[Data for this task — start]
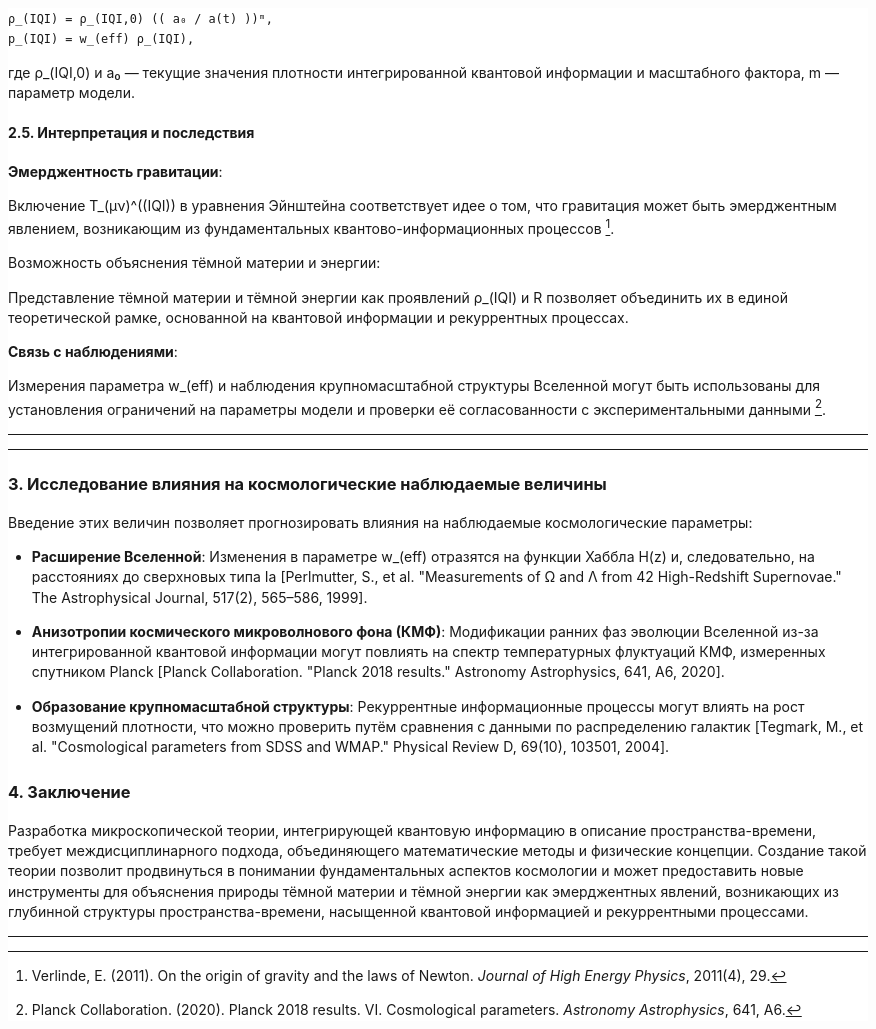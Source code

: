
 ```
ρ_(IQI) = ρ_(IQI,0) (( a₀ / a(t) ))ᵐ,
p_(IQI) = w_(eff) ρ_(IQI),
```

где  ρ_(IQI,0)  и  a₀  — текущие значения плотности интегрированной квантовой информации и масштабного фактора,  m  — параметр модели.

#### 2.5. Интерпретация и последствия

**Эмерджентность гравитации**:

Включение  T_(μν)^((IQI))  в уравнения Эйнштейна соответствует идее о том, что гравитация может быть эмерджентным явлением, возникающим из фундаментальных квантово-информационных процессов [^3^].

Возможность объяснения тёмной материи и энергии:

Представление тёмной материи и тёмной энергии как проявлений  ρ_(IQI)  и  R  позволяет объединить их в единой теоретической рамке, основанной на квантовой информации и рекуррентных процессах.

**Связь с наблюдениями**:

Измерения параметра  w_(eff)  и наблюдения крупномасштабной структуры Вселенной могут быть использованы для установления ограничений на параметры модели и проверки её согласованности с экспериментальными данными [^4^].

---

[^1^]: Nakahara, M. (2003). *Geometry, Topology and Physics*. CRC Press.

[^2^]: Riess, A. G., et al. (1998). Observational evidence from supernovae for an accelerating universe and a cosmological constant. *The Astronomical Journal*, 116(3), 1009-1038.

[^3^]: Verlinde, E. (2011). On the origin of gravity and the laws of Newton. *Journal of High Energy Physics*, 2011(4), 29.

[^4^]: Planck Collaboration. (2020). Planck 2018 results. VI. Cosmological parameters. *Astronomy  Astrophysics*, 641, A6.

---



### 3. Исследование влияния на космологические наблюдаемые величины

Введение этих величин позволяет прогнозировать влияния на наблюдаемые космологические параметры:

- **Расширение Вселенной**: Изменения в параметре  w_(eff)  отразятся на функции Хаббла  H(z)  и, следовательно, на расстояниях до сверхновых типа Ia [Perlmutter, S., et al. "Measurements of Ω and Λ from 42 High-Redshift Supernovae." The Astrophysical Journal, 517(2), 565–586, 1999].

- **Анизотропии космического микроволнового фона (КМФ)**: Модификации ранних фаз эволюции Вселенной из-за интегрированной квантовой информации могут повлиять на спектр температурных флуктуаций КМФ, измеренных спутником Planck [Planck Collaboration. "Planck 2018 results." Astronomy  Astrophysics, 641, A6, 2020].

- **Образование крупномасштабной структуры**: Рекуррентные информационные процессы могут влиять на рост возмущений плотности, что можно проверить путём сравнения с данными по распределению галактик [Tegmark, M., et al. "Cosmological parameters from SDSS and WMAP." Physical Review D, 69(10), 103501, 2004].



### 4. Заключение

Разработка микроскопической теории, интегрирующей квантовую информацию в описание пространства-времени, требует междисциплинарного подхода, объединяющего математические методы и физические концепции. Создание такой теории позволит продвинуться в понимании фундаментальных аспектов космологии и может предоставить новые инструменты для объяснения природы тёмной материи и тёмной энергии как эмерджентных явлений, возникающих из глубинной структуры пространства-времени, насыщенной квантовой информацией и рекуррентными процессами.

---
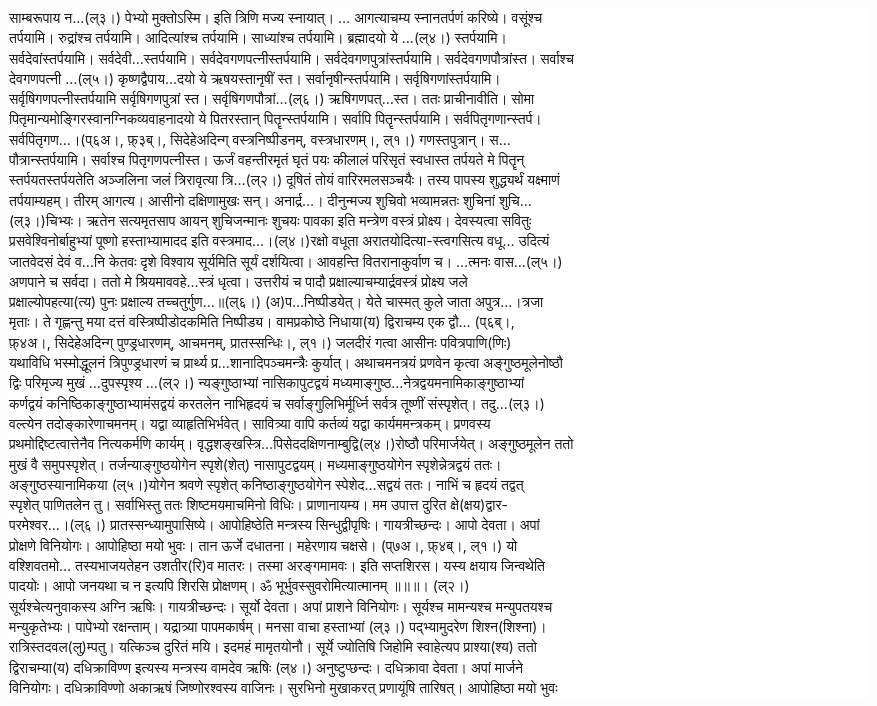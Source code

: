 साम्बरूपाय न…(ल्३।) पेभ्यो मुक्तोऽस्मि। इति त्रिणि मज्य स्नायात्। … आगत्याचम्य स्नानतर्पणं करिष्ये। वसूंश्च   
तर्पयामि। रुद्रांश्च तर्पयामि। आदित्यांश्च तर्पयामि। साध्यांश्च तर्पयामि। ब्रह्मादयो ये …(ल्४।) स्तर्पयामि।   
सर्वदेवांस्तर्पयामि। सर्वदेवी…स्तर्पयामि। सर्वदेवगणपत्नीस्तर्पयामि। सर्वदेवगणपुत्रांस्तर्पयामि। सर्वदेवगणपौत्रांस्त। सर्वाश्च   
देवगणपत्नी …(ल्५।) कृष्णद्वैपाय…दयो ये ऋषयस्तानृषीं स्त। सर्वानृषीन्स्तर्पयामि। सर्वृषिगणांस्तर्पयामि।   
सर्वृषिगणपत्नीस्तर्पयामि सर्वृषिगणपुत्रां स्त। सर्वृषिगणपौत्रां…(ल्६।) ऋषिगणपत्…स्त। ततः प्राचीनावीति। सोमा   
पितृमान्यमोङ्गिरस्वानग्निकव्यवाहनादयो ये पितरस्तान् पितॄन्स्तर्पयामि। सर्वापि पितॄन्स्तर्पयामि। सर्वपितृगणान्स्तर्प।   
सर्वपितृगण…।(प्६अ।, फ़्३ब्।, सिदेहेअदिन्ग् वस्त्रनिष्पीडनम्, वस्त्रधारणम्।, ल्१।) गणस्तपुत्रान्। स…  
पौत्रान्स्तर्पयामि। सर्वाश्च पितृगणपत्नीस्त। ऊर्जं वहन्तीरमृतं घृतं पयः कीलालं परिसृतं स्वधास्त तर्पयते मे पितॄन्   
स्तर्पयतस्तर्पयतेति अञ्जलिना जलं त्रिरावृत्या त्रि…(ल्२।) दूषितं तोयं वारिरमलसञ्चयैः। तस्य पापस्य शुद्ध्यर्थं यक्ष्माणं   
तर्पयाम्यहम्। तीरम् आगत्य। आसीनो दक्षिणामुखः सन्। अनार्द्र…। दीनुन्मज्य शुचिवो भव्यामन्नतः शुचिनां शुचि…  
(ल्३।)चिभ्यः। ऋतेन सत्यमृतसाप आयन् शुचिजन्मानः शुचयः पावका इति मन्त्रेण वस्त्रं प्रोक्ष्य। देवस्यत्वा सवितुः   
प्रसवेश्विनोर्बाहुभ्यां पूष्णो हस्ताभ्यामादद इति वस्त्रमाद…।(ल्४।)रक्षो वधूता अरातयोदित्या-स्त्वगसित्य वधू… उदित्यं   
जातवेदसं देवं व…नि केतवः दृशे विश्वाय सूर्यमिति सूर्यं दर्शयित्वा। आवहन्ति वितरानाकुर्वाण च। …त्मनः वास…(ल्५।)   
अणपाने च सर्वदा। ततो मे श्रियमाववहे…स्त्रं धृत्वा। उत्तरीयं च पादौ प्रक्षाल्याचम्यार्द्रवस्त्रं प्रोक्ष्य जले   
प्रक्षाल्योपहत्या(त्य) पुनः प्रक्षाल्य तच्चतुर्गुण…॥(ल्६।) (अ)प…निष्पीडयेत्। येते चास्मत् कुले जाता अपुत्र…।त्रजा   
मृताः। ते गृह्णन्तु मया दत्तं वस्त्रिष्पीडोदकमिति निष्पीड्य। वामप्रकोष्ठे निधाया(य) द्विराचम्य एक द्वौ… (प्६ब्।,   
फ़्४अ।, सिदेहेअदिन्ग् पुण्ड्रधारणम्, आचमनम्, प्रातस्सन्धिः।, ल्१।) जलदीरं गत्वा आसीनः पवित्रपाणि(णिः)   
यथाविधि भस्मोद्धूलनं त्रिपुण्ड्रधारणं च प्रार्थ्य प्र…शानादिपञ्चमन्त्रैः कुर्यात्। अथाचमनत्रयं प्रणवेन कृत्वा अङ्गुष्ठमूलेनोष्ठौ   
द्विः परिमृज्य मुखं …दुपस्पृश्य …(ल्२।) न्यङ्गुष्ठाभ्यां नासिकापुटद्वयं मध्यमाङ्गुष्ठ…नेत्रद्वयमनामिकाङ्गुष्ठाभ्यां   
कर्णद्वयं कनिष्ठिकाङ्गुष्ठाभ्यामंसद्वयं करतलेन नाभिहृदयं च सर्वाङ्गुलिभिर्मूर्ध्नि सर्वत्र तूष्णीं संस्पृशेत्। तदु…(ल्३।)   
वल्त्येन तदोङ्कारेणाचमनम्। यद्वा व्याहृतिभिर्भवेत्। सावित्र्या वापि कर्तव्यं यद्वा कार्यममन्त्रकम्। प्रणवस्य   
प्रथमोद्दिष्टत्वात्तेनैव नित्यकर्मणि कार्यम्। वृद्धशङ्खस्त्रि…पिसेददक्षिणनाम्बुद्वि(ल्४।)रोष्ठौ परिमार्जयेत्। अङ्गुष्ठमूलेन ततो   
मुखं वै समुपस्पृशेत्। तर्जन्याङ्गुष्ठयोगेन स्पृशे(शेत्) नासापुटद्वयम्। मध्यमाङ्गुष्ठयोगेन स्पृशेन्नेत्रद्वयं ततः।   
अङ्गुष्ठस्यानामिकया (ल्५।)योगेन श्रवणे स्पृशेत् कनिष्ठाङ्गुष्ठयोगेन स्पेशेद…सद्वयं ततः। नाभिं च हृदयं तद्वत्   
स्पृशेत् पाणितलेन तु। सर्वाभिस्तु ततः शिष्टमयमाचमिनो विधिः। प्राणानायम्य। मम उपात्त दुरित क्षे(क्षय)द्वार-  
परमेश्वर…।(ल्६।) प्रातस्सन्ध्यामुपासिष्ये। आपोहिष्ठेति मन्त्रस्य सिन्धुद्वीपृषिः। गायत्रीच्छन्दः। आपो देवता। अपां   
प्रोक्षणे विनियोगः। आपोहिष्ठा मयो भुवः। तान ऊर्जे दधातना। महेरणाय चक्षसे। (प्७अ।, फ़्४ब्।, ल्१।) यो   
वश्शिवतमो… तस्यभाजयतेहन उशतीर(रि)व मातरः। तस्मा अरङ्गमामवः। इति सप्तशिरस। यस्य क्षयाय जिन्वथेति   
पादयोः। आपो जनयथा च न इत्यपि शिरसि प्रोक्षणम्। ॐ भूर्भुवस्सुवरोमित्यात्मानम् ॥॥॥। (ल्२।)   
सूर्यश्चेत्यनुवाकस्य अग्नि ऋषिः। गायत्रीच्छन्दः। सूर्यो देवता। अपां प्राशने विनियोगः। सूर्यश्च मामन्यश्च मन्युपतयश्च   
मन्युकृतेभ्यः। पापेभ्यो रक्षन्ताम्। यद्रात्र्या पापमकार्षम्। मनसा वाचा हस्ताभ्यां (ल्३।) पद्भ्यामुदरेण शिश्न(शिश्ना)।   
रात्रिस्तदवल(लु)म्पतु। यत्किञ्च दुरितं मयि। इदमहं मामृतयोनौ। सूर्ये ज्योतिषि जिहोमि स्वाहेत्यप प्राश्या(श्य) ततो   
द्विराचम्या(य) दधिक्राविण्ण इत्यस्य मन्त्रस्य वामदेव ऋषिः (ल्४।) अनुष्टुप्छन्दः। दधिक्रावा देवता। अपां मार्जने   
विनियोगः। दधिक्राविण्णो अकाऋषं जिष्णोरश्वस्य वाजिनः। सुरभिनो मुखाकरत् प्रणायूंषि तारिषत्। आपोहिष्ठा मयो भुवः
[Data for this task — finish]
> Activity:
Looking through the data above, copy out each line in which the string "Вселенной" occurs.

> Answer to the problem:
Измерения параметра  w_(eff)  и наблюдения крупномасштабной структуры Вселенной могут быть использованы для установления ограничений на параметры модели и проверки её согласованности с экспериментальными данными [^4^].
- **Расширение Вселенной**: Изменения в параметре  w_(eff)  отразятся на функции Хаббла  H(z)  и, следовательно, на расстояниях до сверхновых типа Ia [Perlmutter, S., et al. "Measurements of Ω and Λ from 42 High-Redshift Supernovae." The Astrophysical Journal, 517(2), 565–586, 1999].
- **Анизотропии космического микроволнового фона (КМФ)**: Модификации ранних фаз эволюции Вселенной из-за интегрированной квантовой информации могут повлиять на спектр температурных флуктуаций КМФ, измеренных спутником Planck [Planck Collaboration. "Planck 2018 results." Astronomy  Astrophysics, 641, A6, 2020].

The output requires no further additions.